If we send a Float into #at:add: we send it according to the protocol which specifies that we should send it as a fraction of two 64 bit signed integers. This format was probably selected for its simplicity. Result is still stored by TT as a double (8 bytes) in native endianness, so in order to do the Right Thing we need to keep track of native endianness. Anyway, those are details… :)
Classes
I started out with a plain single class resembling current TokyoTyrantDB. Then I recently refactored it into three classes, TokyoTyrantProtocol which only contains enough to "talk" to TT, and using ByteArrays. Not very comfortable to use. Then a subclass called TokyoTyrantBinaryDB which adds a Dictionary-like protocol, nicer but still no conversions.

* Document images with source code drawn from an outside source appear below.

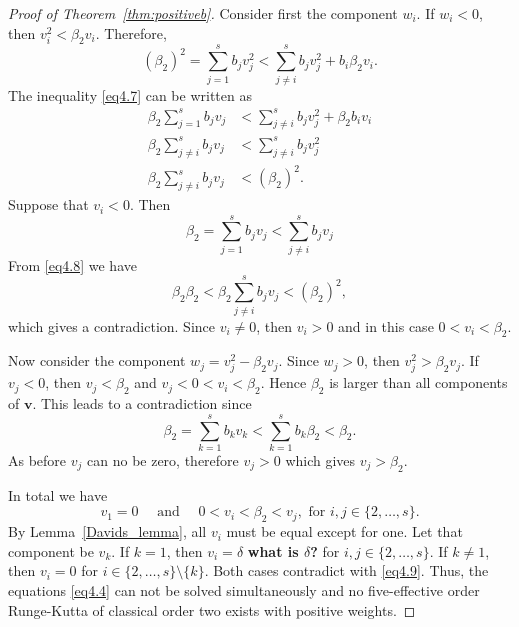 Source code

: \begin{proof}[Proof of Theorem~\ref{thm:positiveb}]
    Consider first the component \( w_{i} \). If \( w_{i} < 0 \), then \( v_{i}^{2} < \beta_{2}v_{i} \). Therefore,
    \begin{equation}\label{eq4.7}
        (\beta_{2})^{2} = \sum_{j=1}^{s}b_{j}v_{j}^{2} < \sum_{j \neq i}^{s}b_{j}v_{j}^{2} + b_{i}\beta_{2}v_{i}.
    \end{equation}
    The inequality \eqref{eq4.7} can be written as
    \begin{equation}\label{eq4.8}
        \begin{split}
            \beta_{2}\sum_{j=1}^{s}b_{j}v_{j} &< \sum_{j \neq i}^{s}b_{j}v_{j}^{2} + \beta_{2}b_{i}v_{i} \\
            \beta_{2}\sum_{j \neq i}^{s}b_{j}v_{j} &< \sum_{j \neq i}^{s}b_{j}v_{j}^{2} \\
            \beta_{2}\sum_{j \neq i}^{s}b_{j}v_{j} &< (\beta_{2})^{2}.
        \end{split}
    \end{equation}
    Suppose that \( v_{i} < 0 \). Then
    \begin{equation*}
        \beta_{2} = \sum_{j=1}^{s}b_{j}v_{j} < \sum_{j \neq i}^{s}b_{j}v_{j}
    \end{equation*}
    From \eqref{eq4.8} we have
    \begin{equation*}
            \beta_{2}\beta_{2} < \beta_{2}\sum_{j \neq i}^{s}b_{j}v_{j} < (\beta_{2})^{2},
    \end{equation*}
    which gives a contradiction. Since \( v_{i} \neq 0 \), then \( v_{i} > 0 \) and in this case \( 0 < v_{i} < \beta_{2} \).

    Now consider the component \( w_{j} = v_{j}^{2} - \beta_{2}v_{j} \). Since \( w_{j} > 0 \), then \( v_{j}^{2} > \beta_{2}v_{j} \). If \( v_{j} < 0 \), then \( v_{j} < \beta_{2} \) and \( v_{j} < 0 < v_{i} < \beta_{2} \). Hence \( \beta_{2} \) is larger than all components of \( \bm{v} \). This leads to a contradiction since
    \begin{equation*}
            \beta_{2} = \sum_{k=1}^{s}b_{k}v_{k} < \sum_{k=1}^{s}b_{k}\beta_{2} < \beta_{2}.
    \end{equation*}
    As before \( v_{j} \) can no be zero, therefore \( v_{j} > 0 \) which gives \( v_{j} > \beta_{2} \).

    In total we have
    \begin{equation}\label{eq4.9}
        v_{1} = 0 \quad \text{ and } \quad 0 < v_{i} < \beta_{2} < v_{j}, \text{ for } i,j \in \{2,\dots,s\}.
    \end{equation}
    By Lemma~\ref{Davids_lemma}, all \( v_{i} \) must be equal except for one. Let that component be \( v_{k} \). If \( k = 1 \), then \( v_{i} = \delta \) {\bf what is $\delta$?} for \( i,j \in \{2,\dots,s\} \). If \( k \neq 1 \), then \( v_{i} = 0 \) for \( i \in \{2,\dots,s\}\setminus\{k\} \). Both cases contradict with \eqref{eq4.9}. Thus, the equations \eqref{eq4.4} can not be solved simultaneously and no five-effective order Runge-Kutta of classical order two exists with positive weights.



\end{proof}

Then TokyoTyrantDB which has at least some smarts on converting Smalltalk objects into ByteArrays, and some convenience methods for doing conversions from TT ByteArray keys and values to Smalltalk objects.
Finally there is also TokyoTyrantTableDB which is a special subclass of TokyoTyrantDB that has extra methods to work with the "table" database type. This database type is not fully compatible with the rest of the protocol, so I might need to "plug" some methods or change the inheritance, not sure yet.
Following the design that Mikio used in his Ruby package there is also a TokyoTyrantTableQuery class representing a query. These bits are brand new and just cleared the smoke test.
The Typing Problem
Note however that since TT does not use "types" we simply get a ByteArray back from TT. And since TT has special functions for 32 signed ints and 64 bit doubles, we do want to use those "native formats". This leaves us in a slight predicament, if we get 4 bytes back - is it a String of 4 chars or a 32 bit signed int?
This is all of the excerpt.